This is one of my favorite lines in Jane Eyre. During my freshman year I remember writing this quote on my wall. My roommate found it sort of odd that I would pick that quote to decorate my side of the wall. “What does it even mean?” She asked. But to me, this quote made me think of the respect that I owed myself. I know this may sound kind of cliché and a tad bit selfish, but I once made a promise to myself that I would never sacrifice my values, goals, and education for anyone. To me, this is exactly what Bronte means. Of course, I can never be sure of her intent in writing this, but I am pretty sure it is within the realm of respecting your body, mind, and soul and not letting anyone or anything come in the way of that. Jane explicitly says, “I can live alone, if self-respect and circumstances require me so to do. I need not sell my soul to buy bliss.” One of the reasons that Jane Eyre is one of my favorite classics is that it grapples with the oppressive patriarchal society of its time. Like Chopin’s The Awakening, it fights back and questions the current system by having strong heroines that defy the patriarchy’s feminine ideal.

Here are some inspirational quotes from Jane Eyre:

“Strong wind, earthquake-shock, and fire may pass by: but I shall follow the guiding of that still small voice which interprets the dictates of conscience.”

 “I am no bird, and no net ensnares me; I am a free human being with an independent will, which I now exert to leave you.”

“Women are supposed to be very calm generally: but women feel as men feel; they need exercise for their faculties, and a field for their efforts as much as their brothers do; they suffer from too rigid a restraint, too absolute a stagnation, precisely as men would suffer.”

 “I longed for a power of vision which might overpass that limit; which might reach the busy world, towns, regions full of life I had heard of but never seen; that then I desired more of practical experience than I possessed.”

“It would, indeed, be a relief, if I had ever so small an independency; I never can bear being dressed like a doll by Mr. Rochester, or sitting like a second Danae with the golden shower falling daily round me.”

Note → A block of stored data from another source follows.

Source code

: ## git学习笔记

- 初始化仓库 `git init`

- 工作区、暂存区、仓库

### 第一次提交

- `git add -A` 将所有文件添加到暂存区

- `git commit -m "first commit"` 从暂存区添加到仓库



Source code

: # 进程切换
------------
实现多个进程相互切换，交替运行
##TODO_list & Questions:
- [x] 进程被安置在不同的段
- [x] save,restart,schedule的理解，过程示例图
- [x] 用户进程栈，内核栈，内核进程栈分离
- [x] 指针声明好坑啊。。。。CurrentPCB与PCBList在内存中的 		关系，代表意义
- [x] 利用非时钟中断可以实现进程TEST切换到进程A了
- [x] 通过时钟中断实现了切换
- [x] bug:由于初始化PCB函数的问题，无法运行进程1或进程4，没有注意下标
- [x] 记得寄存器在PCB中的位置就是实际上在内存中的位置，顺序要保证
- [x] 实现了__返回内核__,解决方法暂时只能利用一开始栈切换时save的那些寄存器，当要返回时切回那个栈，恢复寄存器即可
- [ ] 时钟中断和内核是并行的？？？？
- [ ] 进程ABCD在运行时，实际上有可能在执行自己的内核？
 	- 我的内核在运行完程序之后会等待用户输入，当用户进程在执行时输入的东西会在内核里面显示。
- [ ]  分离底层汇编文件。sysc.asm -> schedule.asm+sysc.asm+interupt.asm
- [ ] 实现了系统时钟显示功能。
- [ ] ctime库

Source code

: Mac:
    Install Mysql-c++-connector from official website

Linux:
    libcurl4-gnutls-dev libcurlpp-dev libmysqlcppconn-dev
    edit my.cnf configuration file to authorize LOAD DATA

“Do you remember what you said of Celine Varens?-of the diamonds, the cashmeres you gave her? I will not be your English Celine Varens. I shall continue to act as Adele’s governess; by that I shall earn my board and lodging, and thirty pounds a year besides. I’ll furnish my own wardrobe out of that money.”

Also when reading the November Issue of O, I stumbled upon an article called “Heroine Chic” about an illustrator named Samantha Hahn and her book Well-Read Women. This book is a collection of fifty female heroines’ portraits, including my two favorite heroines Edna Pontellier from Chopin’s The Awakening and Jane Eyre. According to Arianna Davis’s article in O, Hahn says she “discovered a soul sister” in Edna. I was so happy to read Hahn’s comment because many people dislike Edna for being selfish, but I find myself, like Hahn, identifying with Edna as a woman who craves independence and self-discovery.